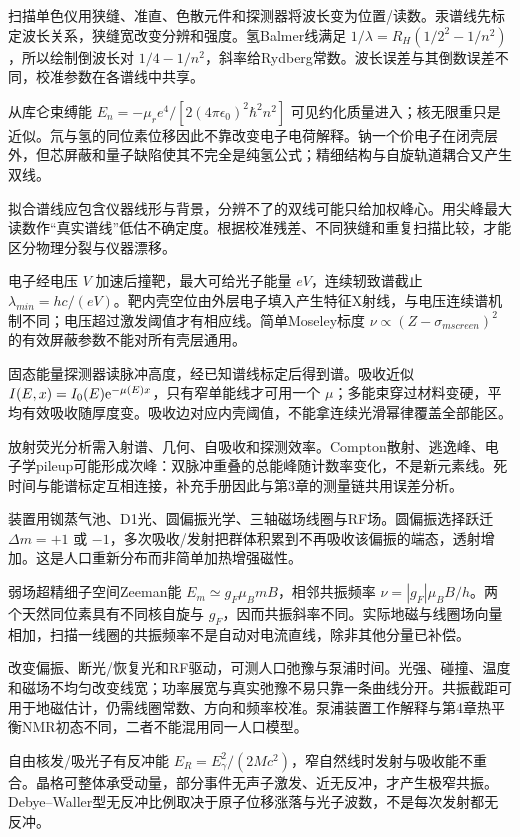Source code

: 扫描单色仪用狭缝、准直、色散元件和探测器将波长变为位置/读数。汞谱线先标定波长关系，狭缝宽改变分辨和强度。氢Balmer线满足 $1/\lambda=R_H(1/2^2-1/n^2)$，所以绘制倒波长对 $1/4-1/n^2$，斜率给Rydberg常数。波长误差与其倒数误差不同，校准参数在各谱线中共享。

从库仑束缚能 $E_n=-\mu_r e^4/[2(4\pi\epsilon_0)^2\hbar^2n^2]$ 可见约化质量进入；核无限重只是近似。氘与氢的同位素位移因此不靠改变电子电荷解释。钠一个价电子在闭壳层外，但芯屏蔽和量子缺陷使其不完全是纯氢公式；精细结构与自旋轨道耦合又产生双线。

拟合谱线应包含仪器线形与背景，分辨不了的双线可能只给加权峰心。用尖峰最大读数作“真实谱线”低估不确定度。根据校准残差、不同狭缝和重复扫描比较，才能区分物理分裂与仪器漂移。

电子经电压 $V$ 加速后撞靶，最大可给光子能量 $eV$，连续轫致谱截止 $\lambda_{min}=hc/(eV)$。靶内壳空位由外层电子填入产生特征X射线，与电压连续谱机制不同；电压超过激发阈值才有相应线。简单Moseley标度 $\nu\propto(Z-\sigma_{
m screen})^2$ 的有效屏蔽参数不能对所有壳层通用。

固态能量探测器读脉冲高度，经已知谱线标定后得到谱。吸收近似 $I(E,x)=I_0(E)\e^{-\mu(E)x}$，只有窄单能线才可用一个 $\mu$；多能束穿过材料变硬，平均有效吸收随厚度变。吸收边对应内壳阈值，不能拿连续光滑幂律覆盖全部能区。

放射荧光分析需入射谱、几何、自吸收和探测效率。Compton散射、逃逸峰、电子学pileup可能形成次峰：双脉冲重叠的总能峰随计数率变化，不是新元素线。死时间与能谱标定互相连接，补充手册因此与第3章的测量链共用误差分析。

装置用铷蒸气池、D1光、圆偏振光学、三轴磁场线圈与RF场。圆偏振选择跃迁 $\Delta m=+1$ 或 $-1$，多次吸收/发射把群体积累到不再吸收该偏振的端态，透射增加。这是人口重新分布而非简单加热增强磁性。

弱场超精细子空间Zeeman能 $E_m\simeq g_F\mu_BmB$，相邻共振频率 $\nu=|g_F|\mu_BB/h$。两个天然同位素具有不同核自旋与 $g_F$，因而共振斜率不同。实际地磁与线圈场向量相加，扫描一线圈的共振频率不是自动对电流直线，除非其他分量已补偿。

改变偏振、断光/恢复光和RF驱动，可测人口弛豫与泵浦时间。光强、碰撞、温度和磁场不均匀改变线宽；功率展宽与真实弛豫不易只靠一条曲线分开。共振截距可用于地磁估计，仍需线圈常数、方向和频率校准。泵浦装置工作解释与第4章热平衡NMR初态不同，二者不能混用同一人口模型。

自由核发/吸光子有反冲能 $E_R=E_\gamma^2/(2Mc^2)$，窄自然线时发射与吸收能不重合。晶格可整体承受动量，部分事件无声子激发、近无反冲，才产生极窄共振。Debye--Waller型无反冲比例取决于原子位移涨落与光子波数，不是每次发射都无反冲。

**Your assignment:** Copy the listing exactly. Leave the pictures out.

**Output of the task:**
Source code

: 扫描单色仪用狭缝、准直、色散元件和探测器将波长变为位置/读数。汞谱线先标定波长关系，狭缝宽改变分辨和强度。氢Balmer线满足 $1/\lambda=R_H(1/2^2-1/n^2)$，所以绘制倒波长对 $1/4-1/n^2$，斜率给Rydberg常数。波长误差与其倒数误差不同，校准参数在各谱线中共享。

从库仑束缚能 $E_n=-\mu_r e^4/[2(4\pi\epsilon_0)^2\hbar^2n^2]$ 可见约化质量进入；核无限重只是近似。氘与氢的同位素位移因此不靠改变电子电荷解释。钠一个价电子在闭壳层外，但芯屏蔽和量子缺陷使其不完全是纯氢公式；精细结构与自旋轨道耦合又产生双线。

拟合谱线应包含仪器线形与背景，分辨不了的双线可能只给加权峰心。用尖峰最大读数作“真实谱线”低估不确定度。根据校准残差、不同狭缝和重复扫描比较，才能区分物理分裂与仪器漂移。

电子经电压 $V$ 加速后撞靶，最大可给光子能量 $eV$，连续轫致谱截止 $\lambda_{min}=hc/(eV)$。靶内壳空位由外层电子填入产生特征X射线，与电压连续谱机制不同；电压超过激发阈值才有相应线。简单Moseley标度 $\nu\propto(Z-\sigma_{
m screen})^2$ 的有效屏蔽参数不能对所有壳层通用。

固态能量探测器读脉冲高度，经已知谱线标定后得到谱。吸收近似 $I(E,x)=I_0(E)\e^{-\mu(E)x}$，只有窄单能线才可用一个 $\mu$；多能束穿过材料变硬，平均有效吸收随厚度变。吸收边对应内壳阈值，不能拿连续光滑幂律覆盖全部能区。

放射荧光分析需入射谱、几何、自吸收和探测效率。Compton散射、逃逸峰、电子学pileup可能形成次峰：双脉冲重叠的总能峰随计数率变化，不是新元素线。死时间与能谱标定互相连接，补充手册因此与第3章的测量链共用误差分析。

装置用铷蒸气池、D1光、圆偏振光学、三轴磁场线圈与RF场。圆偏振选择跃迁 $\Delta m=+1$ 或 $-1$，多次吸收/发射把群体积累到不再吸收该偏振的端态，透射增加。这是人口重新分布而非简单加热增强磁性。

弱场超精细子空间Zeeman能 $E_m\simeq g_F\mu_BmB$，相邻共振频率 $\nu=|g_F|\mu_BB/h$。两个天然同位素具有不同核自旋与 $g_F$，因而共振斜率不同。实际地磁与线圈场向量相加，扫描一线圈的共振频率不是自动对电流直线，除非其他分量已补偿。

改变偏振、断光/恢复光和RF驱动，可测人口弛豫与泵浦时间。光强、碰撞、温度和磁场不均匀改变线宽；功率展宽与真实弛豫不易只靠一条曲线分开。共振截距可用于地磁估计，仍需线圈常数、方向和频率校准。泵浦装置工作解释与第4章热平衡NMR初态不同，二者不能混用同一人口模型。

自由核发/吸光子有反冲能 $E_R=E_\gamma^2/(2Mc^2)$，窄自然线时发射与吸收能不重合。晶格可整体承受动量，部分事件无声子激发、近无反冲，才产生极窄共振。Debye--Waller型无反冲比例取决于原子位移涨落与光子波数，不是每次发射都无反冲。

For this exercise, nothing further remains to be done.